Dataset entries
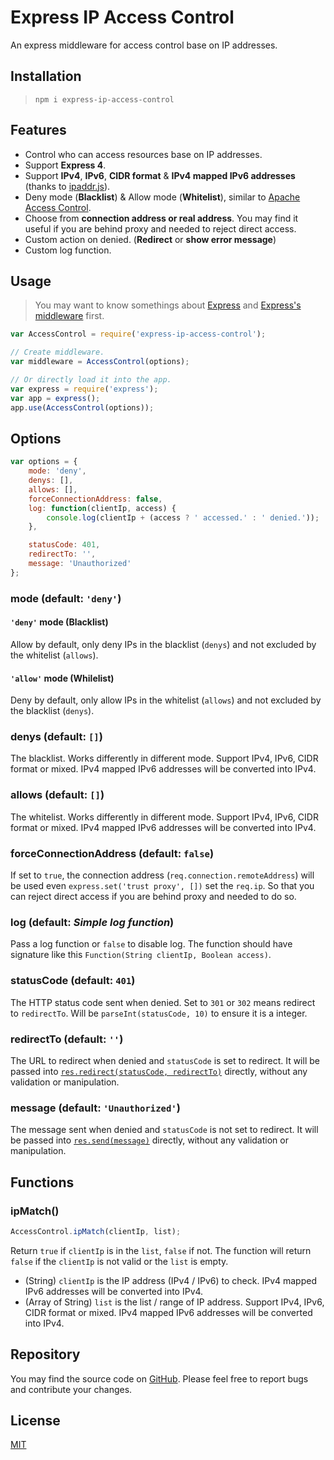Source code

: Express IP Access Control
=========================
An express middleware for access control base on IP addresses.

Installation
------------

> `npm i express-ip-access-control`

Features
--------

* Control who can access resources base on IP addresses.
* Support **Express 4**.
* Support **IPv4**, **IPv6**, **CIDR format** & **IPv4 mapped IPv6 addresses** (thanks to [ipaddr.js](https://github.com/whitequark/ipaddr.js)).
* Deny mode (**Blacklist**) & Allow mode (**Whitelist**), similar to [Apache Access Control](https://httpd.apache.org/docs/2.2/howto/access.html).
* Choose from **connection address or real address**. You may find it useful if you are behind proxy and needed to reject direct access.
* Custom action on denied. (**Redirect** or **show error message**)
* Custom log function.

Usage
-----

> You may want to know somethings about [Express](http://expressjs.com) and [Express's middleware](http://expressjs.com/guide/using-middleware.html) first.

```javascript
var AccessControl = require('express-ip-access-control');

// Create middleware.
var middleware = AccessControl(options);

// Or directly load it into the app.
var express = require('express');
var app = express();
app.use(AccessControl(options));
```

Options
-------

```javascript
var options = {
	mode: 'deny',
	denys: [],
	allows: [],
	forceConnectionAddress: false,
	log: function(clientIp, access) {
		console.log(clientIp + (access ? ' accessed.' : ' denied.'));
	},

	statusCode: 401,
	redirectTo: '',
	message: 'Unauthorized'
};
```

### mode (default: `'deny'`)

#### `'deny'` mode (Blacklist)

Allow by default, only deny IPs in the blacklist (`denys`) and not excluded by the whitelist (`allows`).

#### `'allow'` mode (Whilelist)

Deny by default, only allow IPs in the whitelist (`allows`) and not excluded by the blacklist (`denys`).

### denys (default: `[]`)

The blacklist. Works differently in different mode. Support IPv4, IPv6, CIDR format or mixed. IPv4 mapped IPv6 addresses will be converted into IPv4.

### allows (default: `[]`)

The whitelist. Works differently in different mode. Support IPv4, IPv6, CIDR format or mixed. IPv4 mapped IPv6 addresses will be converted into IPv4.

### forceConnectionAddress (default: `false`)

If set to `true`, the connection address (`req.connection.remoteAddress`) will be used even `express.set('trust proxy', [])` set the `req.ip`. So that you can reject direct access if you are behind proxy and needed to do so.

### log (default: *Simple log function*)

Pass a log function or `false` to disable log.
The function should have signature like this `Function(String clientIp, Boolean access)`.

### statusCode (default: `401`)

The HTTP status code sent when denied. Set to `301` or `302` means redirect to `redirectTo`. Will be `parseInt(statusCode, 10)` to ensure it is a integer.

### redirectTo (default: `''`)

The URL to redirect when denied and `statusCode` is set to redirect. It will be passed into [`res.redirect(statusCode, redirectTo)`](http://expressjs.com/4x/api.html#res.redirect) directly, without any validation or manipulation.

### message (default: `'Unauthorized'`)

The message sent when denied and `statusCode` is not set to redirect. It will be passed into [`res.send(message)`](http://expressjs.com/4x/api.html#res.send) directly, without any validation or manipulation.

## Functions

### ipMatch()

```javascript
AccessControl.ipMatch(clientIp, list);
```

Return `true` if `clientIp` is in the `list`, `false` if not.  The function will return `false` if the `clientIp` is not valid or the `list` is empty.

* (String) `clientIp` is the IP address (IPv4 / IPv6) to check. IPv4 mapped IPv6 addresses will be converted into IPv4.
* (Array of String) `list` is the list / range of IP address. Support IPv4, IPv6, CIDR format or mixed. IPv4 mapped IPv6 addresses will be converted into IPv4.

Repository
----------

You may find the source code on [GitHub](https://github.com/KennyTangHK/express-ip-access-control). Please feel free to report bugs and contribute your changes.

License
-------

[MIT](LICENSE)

Exercise description:
From the data above, copy each line that holds "find".

Reply:
* Choose from **connection address or real address**. You may find it useful if you are behind proxy and needed to reject direct access.
You may find the source code on [GitHub](https://github.com/KennyTangHK/express-ip-access-control). Please feel free to report bugs and contribute your changes.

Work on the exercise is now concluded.